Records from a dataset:

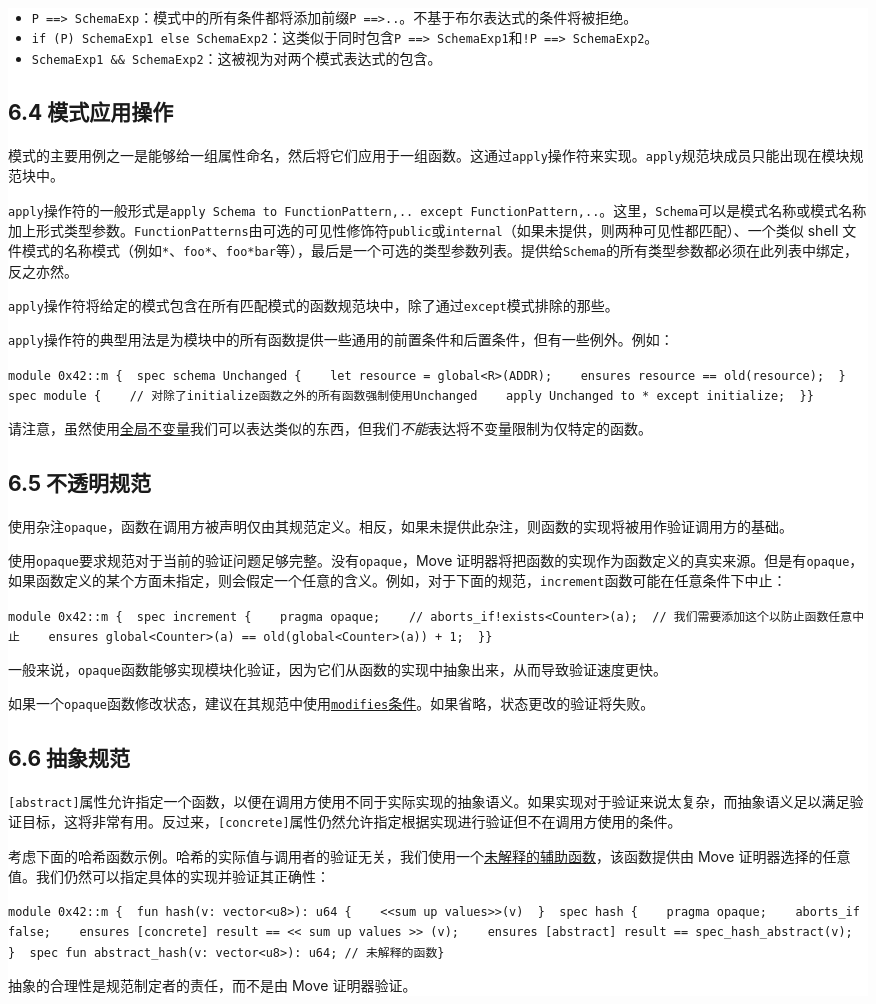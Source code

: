 - `P ==> SchemaExp`：模式中的所有条件都将添加前缀`P ==>..`。不基于布尔表达式的条件将被拒绝。
- `if (P) SchemaExp1 else SchemaExp2`：这类似于同时包含`P ==> SchemaExp1`和`!P ==> SchemaExp2`。
- `SchemaExp1 && SchemaExp2`：这被视为对两个模式表达式的包含。

## 6.4 模式应用操作

模式的主要用例之一是能够给一组属性命名，然后将它们应用于一组函数。这通过`apply`操作符来实现。`apply`规范块成员只能出现在模块规范块中。

`apply`操作符的一般形式是`apply Schema to FunctionPattern,.. except FunctionPattern,..`。这里，`Schema`可以是模式名称或模式名称加上形式类型参数。`FunctionPatterns`由可选的可见性修饰符`public`或`internal`（如果未提供，则两种可见性都匹配）、一个类似 shell 文件模式的名称模式（例如`*`、`foo*`、`foo*bar`等），最后是一个可选的类型参数列表。提供给`Schema`的所有类型参数都必须在此列表中绑定，反之亦然。

`apply`操作符将给定的模式包含在所有匹配模式的函数规范块中，除了通过`except`模式排除的那些。

`apply`操作符的典型用法是为模块中的所有函数提供一些通用的前置条件和后置条件，但有一些例外。例如：

```
module 0x42::m {  spec schema Unchanged {    let resource = global<R>(ADDR);    ensures resource == old(resource);  }   spec module {    // 对除了initialize函数之外的所有函数强制使用Unchanged    apply Unchanged to * except initialize;  }}
```

请注意，虽然使用[全局不变量](https://aptos.dev/en/build/smart-contracts/prover/spec-lang#global-invariants)我们可以表达类似的东西，但我们*不能*表达将不变量限制为仅特定的函数。

## 6.5 不透明规范

使用杂注`opaque`，函数在调用方被声明仅由其规范定义。相反，如果未提供此杂注，则函数的实现将被用作验证调用方的基础。

使用`opaque`要求规范对于当前的验证问题足够完整。没有`opaque`，Move 证明器将把函数的实现作为函数定义的真实来源。但是有`opaque`，如果函数定义的某个方面未指定，则会假定一个任意的含义。例如，对于下面的规范，`increment`函数可能在任意条件下中止：

```
module 0x42::m {  spec increment {    pragma opaque;    // aborts_if!exists<Counter>(a);  // 我们需要添加这个以防止函数任意中止    ensures global<Counter>(a) == old(global<Counter>(a)) + 1;  }}
```

一般来说，`opaque`函数能够实现模块化验证，因为它们从函数的实现中抽象出来，从而导致验证速度更快。

如果一个`opaque`函数修改状态，建议在其规范中使用[`modifies`条件](https://aptos.dev/en/build/smart-contracts/prover/spec-lang#modifies-condition)。如果省略，状态更改的验证将失败。

## 6.6 抽象规范

`[abstract]`属性允许指定一个函数，以便在调用方使用不同于实际实现的抽象语义。如果实现对于验证来说太复杂，而抽象语义足以满足验证目标，这将非常有用。反过来，`[concrete]`属性仍然允许指定根据实现进行验证但不在调用方使用的条件。

考虑下面的哈希函数示例。哈希的实际值与调用者的验证无关，我们使用一个[未解释的辅助函数](https://aptos.dev/en/build/smart-contracts/prover/spec-lang#uninterpreted-functions)，该函数提供由 Move 证明器选择的任意值。我们仍然可以指定具体的实现并验证其正确性：

```
module 0x42::m {  fun hash(v: vector<u8>): u64 {    <<sum up values>>(v)  }  spec hash {    pragma opaque;    aborts_if false;    ensures [concrete] result == << sum up values >> (v);    ensures [abstract] result == spec_hash_abstract(v);  }  spec fun abstract_hash(v: vector<u8>): u64; // 未解释的函数}
```

抽象的合理性是规范制定者的责任，而不是由 Move 证明器验证。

Task requirements: Find every line of the records holding "smart". Answer with the count alone.

Task result: 3